In 2008, for the third time, the Utah Supreme Court ruled in favor of the public’s rights to use the rivers and streams of Utah, so long as they participate in legal activities. The ruling in Conatser v. Johnson set off a firestorm of rhetoric and sky-is-falling bravado by property rights groups and developers of exclusive “trout ranches.” Their claim: With this decision, the very foundation of our state constitution had been eroded.
In fact, just the opposite was true. The Conatser court, like the courts before them, took their lead directly from Article XVII of the Utah Constitution:
All existing rights to the use of any of the waters in this State for any useful or beneficial purpose, are hereby recognized and confirmed.
Among those rights, the court observed, is the right to utilize the waters of the state (and their respective streambeds), for any lawful activity. This idea is not new and was common knowledge as early as 1920, when Utah Fish and Game Commissioner RH Siddoway reminded anglers and property owners alike that:
Fishermen have rights also. The waters of the state belong to the state. The fish contained therein are also the property of the state. Fisherman may wade any of the streams of the state. If ordered off of the property of any owner thereof, they cannot be ordered out of the streams.
To address this conflict, Rep. Lorie Fowlke held a series of interim meetings in 2009 with any stakeholder on the stream access issue willing to consider the public’s rights. Her bill was an expertly crafted touchstone of compromise and held the promise of settling Utah’s stream access issue for generations to come.
That was, until a competing bill was introduced in the final days of the 2010 session. Drafted behind closed doors with the explicit purpose of serving private interests, fueled by dark lobbying money, the so-called “Public Waters Access Act” was shoved through the legislature on pre-greased rails. With Gov. Gary Herbert’s enthusiastic signature, the exclusive rights to use over 2,700 miles of rivers and streams in Utah (about 43 percent of Utah’s fishable waters) were gifted to private interests.
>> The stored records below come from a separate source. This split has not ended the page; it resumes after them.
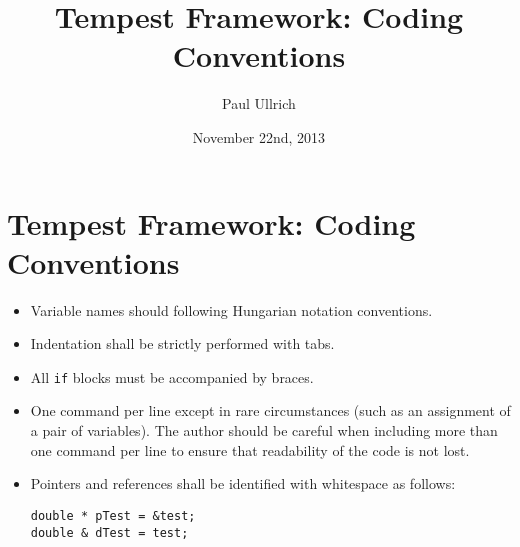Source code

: \documentclass{article}
\title{\Huge \textbf{Tempest Framework: Coding Conventions}}
\author{\Large Paul Ullrich}
\date{November 22nd, 2013}
\begin{document}
\section{Tempest Framework: Coding Conventions}

\begin{itemize}
\item Variable names should following Hungarian notation conventions.

\item Indentation shall be strictly performed with tabs.

\item All \texttt{if} blocks must be accompanied by braces.

\item One command per line except in rare circumstances (such as an assignment of a pair of variables).  The author should be careful when including more than one command per line to ensure that readability of the code is not lost.

\item Pointers and references shall be identified with whitespace as follows:
\begin{verbatim}
double * pTest = &test;
double & dTest = test;
\end{verbatim}
\end{itemize}
\end{document}
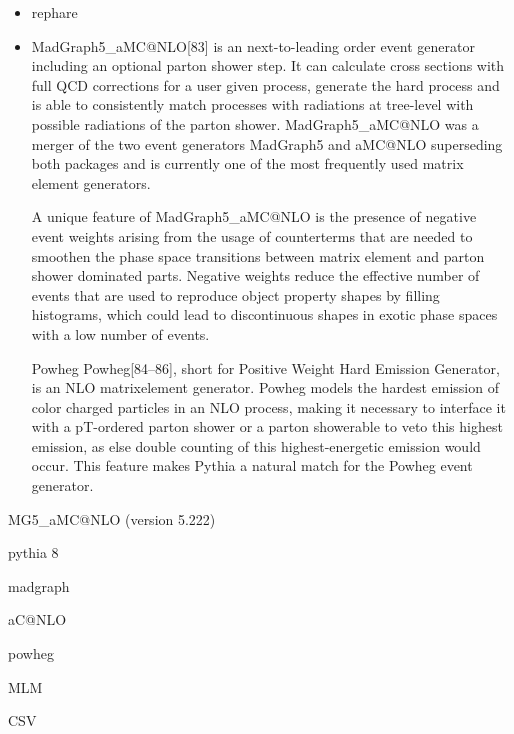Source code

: \begin{itemize}


\item rephare



  
\item MadGraph5\_aMC@NLO[83] is an next-to-leading order event generator including an optional parton shower step. It can calculate cross sections with full QCD corrections for a user given process, generate the hard process and is able to consistently match processes with radiations at tree-level with possible radiations of the parton shower. MadGraph5\_aMC@NLO was a merger of the two event generators MadGraph5 and aMC@NLO superseding both packages and is currently one of the most frequently used matrix element generators.
  
  A unique feature of MadGraph5\_aMC@NLO is the presence of negative event weights arising from the usage of counterterms that are needed to smoothen the phase space transitions between matrix element and parton shower dominated parts. Negative weights reduce the effective number of events that are used to reproduce object property shapes by filling histograms, which could lead to discontinuous shapes in exotic phase spaces with a low number of events.

Powheg Powheg[84–86], short for Positive Weight Hard Emission Generator, is an NLO matrixelement generator. Powheg models the hardest emission of color charged particles in an NLO process, making it necessary to interface it with a pT-ordered parton shower or a parton showerable to veto this highest emission, as else double counting of this highest-energetic emission would occur. This feature makes Pythia a natural match for the Powheg event generator.

\end{itemize}


MG5\_aMC@NLO (version 5.222)

pythia 8

madgraph

aC@NLO

powheg

MLM

CSV





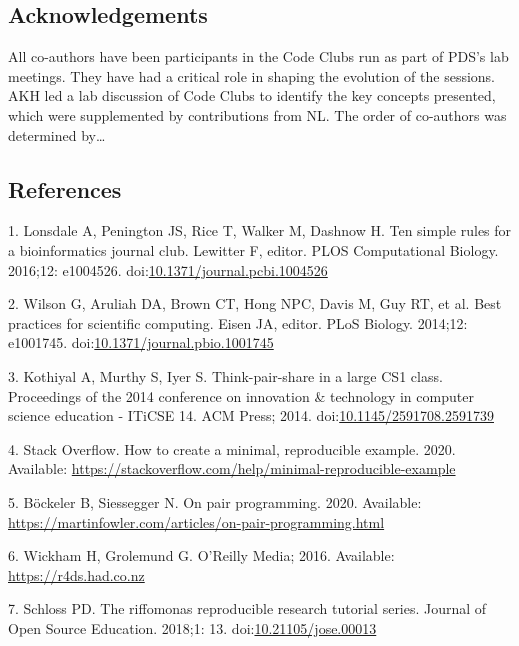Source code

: \documentclass[11pt,]{article}
\begin{document}
\subsection{Acknowledgements}\label{acknowledgements}

All co-authors have been participants in the Code Clubs run as part of
PDS's lab meetings. They have had a critical role in shaping the
evolution of the sessions. AKH led a lab discussion of Code Clubs to
identify the key concepts presented, which were supplemented by
contributions from NL. The order of co-authors was determined by\ldots{}

\newpage

\subsection{References}\label{references}

\hypertarget{refs}{}
\hypertarget{ref-Lonsdale2016}{}
1. Lonsdale A, Penington JS, Rice T, Walker M, Dashnow H. Ten simple
rules for a bioinformatics journal club. Lewitter F, editor. PLOS
Computational Biology. 2016;12: e1004526.
doi:\href{https://doi.org/10.1371/journal.pcbi.1004526}{10.1371/journal.pcbi.1004526}

\hypertarget{ref-Wilson2014}{}
2. Wilson G, Aruliah DA, Brown CT, Hong NPC, Davis M, Guy RT, et al.
Best practices for scientific computing. Eisen JA, editor. PLoS Biology.
2014;12: e1001745.
doi:\href{https://doi.org/10.1371/journal.pbio.1001745}{10.1371/journal.pbio.1001745}

\hypertarget{ref-Kothiyal2014}{}
3. Kothiyal A, Murthy S, Iyer S. Think-pair-share in a large CS1 class.
Proceedings of the 2014 conference on innovation \& technology in
computer science education - ITiCSE 14. ACM Press; 2014.
doi:\href{https://doi.org/10.1145/2591708.2591739}{10.1145/2591708.2591739}

\hypertarget{ref-StackOverflow_MREE}{}
4. Stack Overflow. How to create a minimal, reproducible example. 2020.
Available:
\url{https://stackoverflow.com/help/minimal-reproducible-example}

\hypertarget{ref-Bockeler_2020}{}
5. Böckeler B, Siessegger N. On pair programming. 2020. Available:
\url{https://martinfowler.com/articles/on-pair-programming.html}

\hypertarget{ref-Wickham_2016}{}
6. Wickham H, Grolemund G. O'Reilly Media; 2016. Available:
\url{https://r4ds.had.co.nz}

\hypertarget{ref-Schloss_2018}{}
7. Schloss PD. The riffomonas reproducible research tutorial series.
Journal of Open Source Education. 2018;1: 13.
doi:\href{https://doi.org/10.21105/jose.00013}{10.21105/jose.00013}
\end{document}
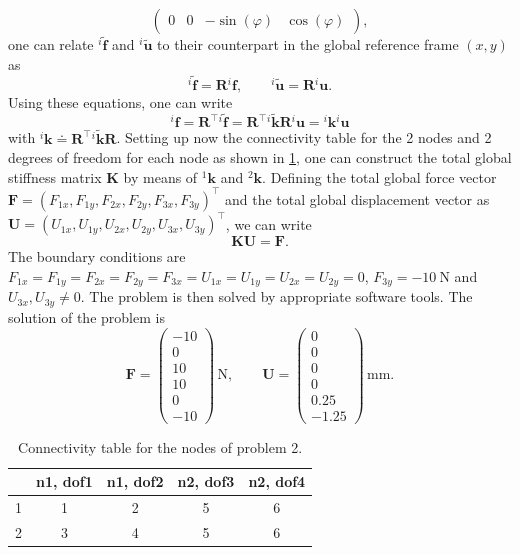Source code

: \documentclass[a4paper,11pt]{article}
\numberwithin{equation}{section}
\newcommand\matr[1]{\ensuremath{\boldsymbol{\mathbf{#1}}}}
\newcommand\vect[1]{\ensuremath{\bm{#1}}}
\begin{document}
{\begin{equation}
\begin{pmatrix}
		0 & 0 & -\sin(\varphi) & \cos(\varphi) 
	\end{pmatrix},
\end{equation} one can relate ${}^i\tilde{\vect{f}}$ and ${}^i\tilde{\vect{u}}$ to their counterpart in the global reference frame $(x,y)$ as \begin{equation}
	{}^i\tilde{\vect{f}} = \matr{R} {}^i\vect{f}, \qquad {}^i\tilde{\vect{u}} = \matr{R} {}^i\vect{u}.
\end{equation} Using these equations, one can write \begin{equation}
	{}^i\vect{f} = \matr{R}^\top {}^i\tilde{\vect{f}} = \matr{R}^\top {}^i\tilde{\matr{k}} \matr{R}{}^i\vect{u} = {}^i\matr{k}{}^i\vect{u}
\end{equation} with ${}^i\matr{k} \doteq \matr{R}^\top {}^i\tilde{\matr{k}} \matr{R}$. Setting up now the connectivity table for the 2 nodes and 2 degrees of freedom for each node as shown in \cref{tab:problem_2}, one can construct the total global stiffness matrix $\matr{K}$ by means of ${}^1\matr{k}$ and ${}^2\matr{k}$. Defining the total global force vector $\vect{F} = (F_{1x}, F_{1y}, F_{2x}, F_{2y}, F_{3x}, F_{3y})^\top$ and the total global displacement vector as $\vect{U} = (U_{1x}, U_{1y}, U_{2x}, U_{2y}, U_{3x}, U_{3y})^\top$, we can write \begin{equation}
	\matr{K}\vect{U} = \vect{F}.
\end{equation} The boundary conditions are $F_{1x} = F_{1y} = F_{2x} = F_{2y} = F_{3x} = U_{1x} = U_{1y} = U_{2x} = U_{2y} = 0$, $F_{3y} = -\SI{10}{\newton}$ and $U_{3x}, U_{3y} \neq 0$. The problem is then solved by appropriate software tools. The solution of the problem is \begin{equation}
	\vect{F} = \begin{pmatrix}
		-10 \\
		0 \\
		10 \\
		10 \\
		0 \\
		-10
	\end{pmatrix} \,\si{\newton}, \qquad \vect{U} = \begin{pmatrix}
		0 \\
		0 \\
		0 \\
		0 \\
		0.25 \\
		-1.25
	\end{pmatrix}\,\si{\milli\meter}.
\end{equation}

\begin{table}
	\centering
	\begin{tabular}{|c|c|c|c|c|}
		\hline
		\text{Element} & n1, dof1 & n1, dof2 & n2, dof3 & n2, dof4 \\
		\hline\hline
		1 & 1 & 2 & 5 & 6 \\
		2 & 3 & 4 & 5 & 6 \\
		\hline
	\end{tabular}
	\caption{Connectivity table for the nodes of problem 2.}
	\label{tab:problem_2}
\end{table}	
}
\end{document}
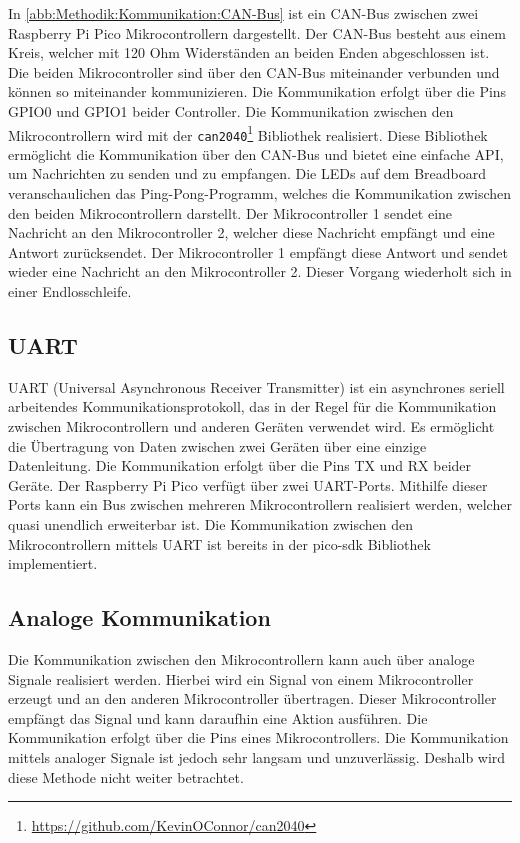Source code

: In \autoref{abb:Methodik:Kommunikation:CAN-Bus} ist ein CAN-Bus zwischen zwei Raspberry Pi Pico Mikrocontrollern dargestellt. Der CAN-Bus besteht aus einem Kreis, welcher mit 120 Ohm Widerständen an beiden Enden abgeschlossen ist. Die beiden Mikrocontroller sind über den CAN-Bus miteinander verbunden und können so miteinander kommunizieren. Die Kommunikation erfolgt über die Pins GPIO0 und GPIO1 beider Controller. Die Kommunikation zwischen den Mikrocontrollern wird mit der \lstinline{can2040}\footnote{\url{https://github.com/KevinOConnor/can2040}} Bibliothek realisiert.
Diese Bibliothek ermöglicht die Kommunikation über den CAN-Bus und bietet eine einfache API, um Nachrichten zu senden und zu empfangen. Die LEDs auf dem Breadboard veranschaulichen das Ping-Pong-Programm, welches die Kommunikation zwischen den beiden Mikrocontrollern darstellt. Der Mikrocontroller 1 sendet eine Nachricht an den Mikrocontroller 2, welcher diese Nachricht empfängt und eine Antwort zurücksendet. Der Mikrocontroller 1 empfängt diese Antwort und sendet wieder eine Nachricht an den Mikrocontroller 2. Dieser Vorgang wiederholt sich in einer Endlosschleife.

\subsection{UART}\label{text:Methodik:Kommunikation:UART}

UART (Universal Asynchronous Receiver Transmitter) ist ein asynchrones seriell arbeitendes Kommunikationsprotokoll, das in der Regel für die Kommunikation zwischen Mikrocontrollern und anderen Geräten verwendet wird. Es ermöglicht die Übertragung von Daten zwischen zwei Geräten über eine einzige Datenleitung. Die Kommunikation erfolgt über die Pins TX und RX beider Geräte.
\newline
Der Raspberry Pi Pico verfügt über zwei UART-Ports. Mithilfe dieser Ports kann ein Bus zwischen mehreren Mikrocontrollern realisiert werden, welcher quasi unendlich erweiterbar ist. Die Kommunikation zwischen den Mikrocontrollern mittels UART ist bereits in der pico-sdk Bibliothek implementiert.

\subsection{Analoge Kommunikation}\label{text:Methodik:Kommunikation:Analoge-Kommunikation}

Die Kommunikation zwischen den Mikrocontrollern kann auch über analoge Signale realisiert werden. Hierbei wird ein Signal von einem Mikrocontroller erzeugt und an den anderen Mikrocontroller übertragen. Dieser Mikrocontroller empfängt das Signal und kann daraufhin eine Aktion ausführen. Die Kommunikation erfolgt über die Pins eines Mikrocontrollers. Die Kommunikation mittels analoger Signale ist jedoch sehr langsam und unzuverlässig. Deshalb wird diese Methode nicht weiter betrachtet.

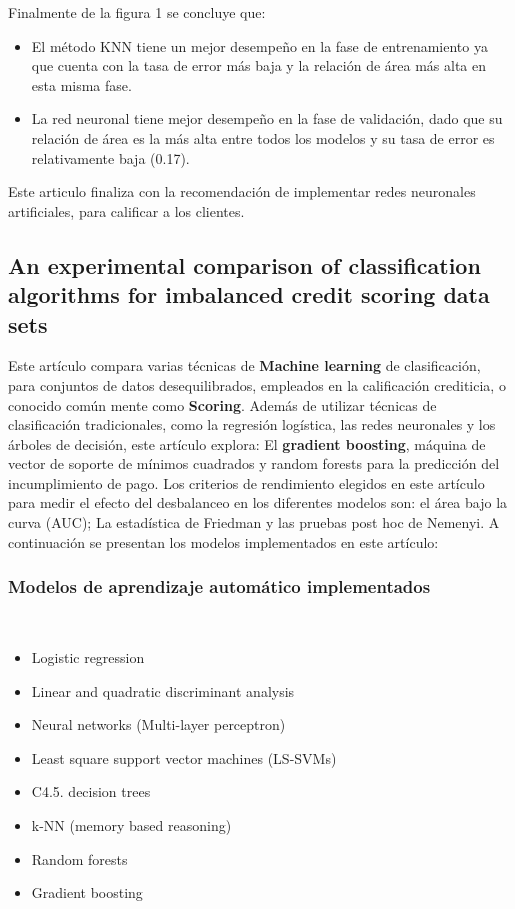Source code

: \documentclass[conference]{IEEEtran}
\begin{document}
Finalmente de la figura 1 se concluye que:
\begin{itemize}
\item El método KNN tiene un mejor desempeño en la fase de entrenamiento ya que cuenta con la tasa de error más baja y la relación de área más alta en esta misma fase. 
\item La red neuronal tiene mejor desempeño en la fase de validación, dado que su relación de área es la más alta entre todos los modelos y su tasa de error es relativamente baja (0.17).
\end{itemize}
Este articulo finaliza con la recomendación de implementar redes neuronales artificiales, para calificar a los clientes.

\subsection{An experimental comparison of classification algorithms for imbalanced credit scoring data sets}

Este artículo  \cite{articulo2} compara varias técnicas de \textbf{Machine learning}  de clasificación, para conjuntos de datos desequilibrados,  empleados en la calificación crediticia, o conocido común mente como \textbf{Scoring}.
Además de utilizar técnicas de clasificación tradicionales, como la regresión logística, las redes neuronales y los árboles de decisión, este artículo explora: El \textbf{gradient boosting}, máquina de vector de soporte de mínimos cuadrados y random forests para la predicción del incumplimiento de pago.
Los criterios de rendimiento elegidos en este artículo para medir el efecto del desbalanceo en los diferentes modelos son: el área bajo la curva (AUC); La estadística de Friedman y las pruebas post hoc de Nemenyi.
A continuación se presentan los modelos implementados en este artículo:
\subsubsection{Modelos de aprendizaje automático implementados} \hfill\\
\begin{itemize}
\item Logistic regression
\item Linear and quadratic discriminant analysis
\item Neural networks (Multi-layer perceptron)
\item Least square support vector machines (LS-SVMs)
\item C4.5. decision trees
\item k-NN (memory based reasoning)
\item Random forests
\item Gradient boosting
\end{itemize}
\end{document}
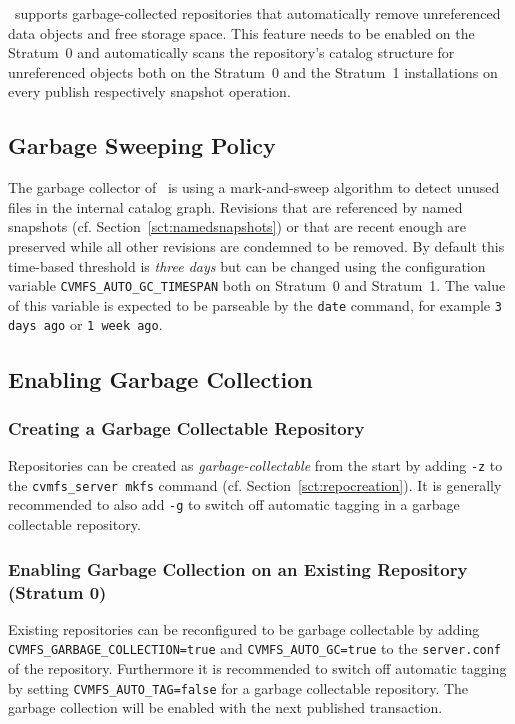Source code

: \cvmfs\ supports garbage-collected repositories that automatically remove unreferenced data objects and free storage space.
This feature needs to be enabled on the Stratum~0 and automatically scans the repository's catalog structure for unreferenced objects both on the Stratum~0 and the Stratum~1 installations on every publish respectively snapshot operation.

\subsection{Garbage Sweeping Policy}
The garbage collector of \cvmfs\ is using a mark-and-sweep algorithm to detect unused files in the internal catalog graph.
%
Revisions that are referenced by named snapshots (cf. Section~\ref{sct:namedsnapshots}) or that are recent enough are preserved while all other revisions are condemned to be removed.
By default this time-based threshold is \emph{three days} but can be changed using the configuration variable \texttt{CVMFS\_AUTO\_GC\_TIMESPAN} both on Stratum~0 and Stratum~1.
The value of this variable is expected to be parseable by the \texttt{date} command, for example \texttt{3 days ago} or \texttt{1 week ago}.

\subsection{Enabling Garbage Collection}
\label{sct:enablegc}

\subsubsection{Creating a Garbage Collectable Repository}
Repositories can be created as \emph{garbage-collectable} from the start by adding \texttt{-z} to the \texttt{cvmfs\_server mkfs} command (cf. Section~\ref{sct:repocreation}).
It is generally recommended to also add \texttt{-g} to switch off automatic tagging in a garbage collectable repository.

\subsubsection{Enabling Garbage Collection on an Existing Repository (Stratum 0)}
Existing repositories can be reconfigured to be garbage collectable by adding\\ \texttt{CVMFS\_GARBAGE\_COLLECTION=true} and \texttt{CVMFS\_AUTO\_GC=true} to the \texttt{server.conf} of the repository.
Furthermore it is recommended to switch off automatic tagging by setting \texttt{CVMFS\_AUTO\_TAG=false} for a garbage collectable repository.
The garbage collection will be enabled with the next published transaction.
The common angler became a criminal if he or she touched privately owned beds without written permission to do so.
The Utah Stream Access Coalition was founded a few short months later. Within 10 months, the coalition had filed two separate lawsuits on two sets of legal grounds. The first lawsuit challenged the new law in its entirety – alleging that it served no public interest and violated several articles of the Utah Constitution. It named both the State of Utah and Victory Ranch, a private development on the Upper Provo River that aggressively lobbied for the act’s passage. The second lawsuit sought to prove that the Weber River was navigable based on its statehood-era use for transporting railroad ties to railroads and prop timbers to mines. If declared navigable, federal law holds that the Weber’s beds and banks were sovereign lands open to public use and the trespassing provisions of the 2010 act were moot.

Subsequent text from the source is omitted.